Drought Dwindles But Doesn’t Disappear

With that one drought addition in western North Carolina aside, for much of January, the state’s depiction on the US Drought Monitor went largely unchanged, which may suggest it was an easy month for the NC Drought Management Advisory Council.

Behind the scenes, though, each week brought plenty of discussion about measuring wintertime drought severity and weighing longer-term dryness against more recent wetness.

During the dry beginning of the month, parts of the central and northern Piedmont were on the verge of being classified in Severe Drought due to declining streamflows and reservoir levels. However, the precipitation events later in the month provided some relief to surface conditions — including that muddy ground you had to avoid after the snow melted.

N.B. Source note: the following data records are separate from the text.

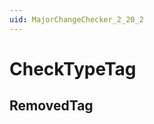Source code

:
 ```yaml
---
uid: MajorChangeChecker_2_20_2
---
```


# CheckTypeTag

## RemovedTag

<!-- Description, Properties, ... sections are auto-generated. -->
<!-- REPLACE ME AUTO-GENERATION -->

<!-- Uncomment to add extra details -->
<!--### Details-->

<!-- Uncomment to add example code -->
<!--### Example code-->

As a result, the latest US Drought Monitor map includes widespread improvements in North Carolina. Most of the Coastal Plain, as well as the southeastern Mountains near Asheville, are now completely out of Abnormally Dry conditions.

US Drought Monitor maps for North Carolina on January 2 (left) and January 30 (right).

The northeastern Piedmont including the Triangle was the first spot where Moderate Drought emerged last October, but the recent precipitation totaling more than three inches over a two-week period was enough to drop them back into Abnormally Dry conditions.

Just because we’ve seen some improvements, it doesn’t mean we’re out of drought’s woods just yet. Surface conditions have improved and have even been a bit soggy, but the sub-surface is still dry.

Soil moisture at a depth of 40 to 100 centimeters (15 to 40 inches) remains a bit low across the Piedmont and western Coastal Plain, and longer-term streamflows are still below normal, especially in the northwestern Piedmont, far southwestern Mountains, and southern Coastal Plain, which all missed out on some of last month’s heavier precipitation.

Volumetric soil moisture as assessed by NASA SPoRT over North Carolina.

Groundwater levels in the western Piedmont, where Moderate Drought remains, also remain below normal, although one promising sign was a slight uptick in levels in response to recent rains. It’s the first improvement that those deeper wells have seen since early last summer.

Reservoirs are in better shape after the recent rains, especially since sites downstream of Falls Lake and Jordan Lake received some of the heaviest precipitation, which allowed the US Army Corps of Engineers to limit their releases from the lakes. The cooler weather has also curbed water losses due to evaporation, but Falls Lake is still about two feet below its target.

Even though January defied our expectations of how a La Niña winter should look in North Carolina, the outlook for February hints at the return of a drier, more La Niña-like pattern to return across the southeast US. With all that in mind, we’re certainly in better shape now than we were one month ago, but we can’t say goodbye to drought just yet.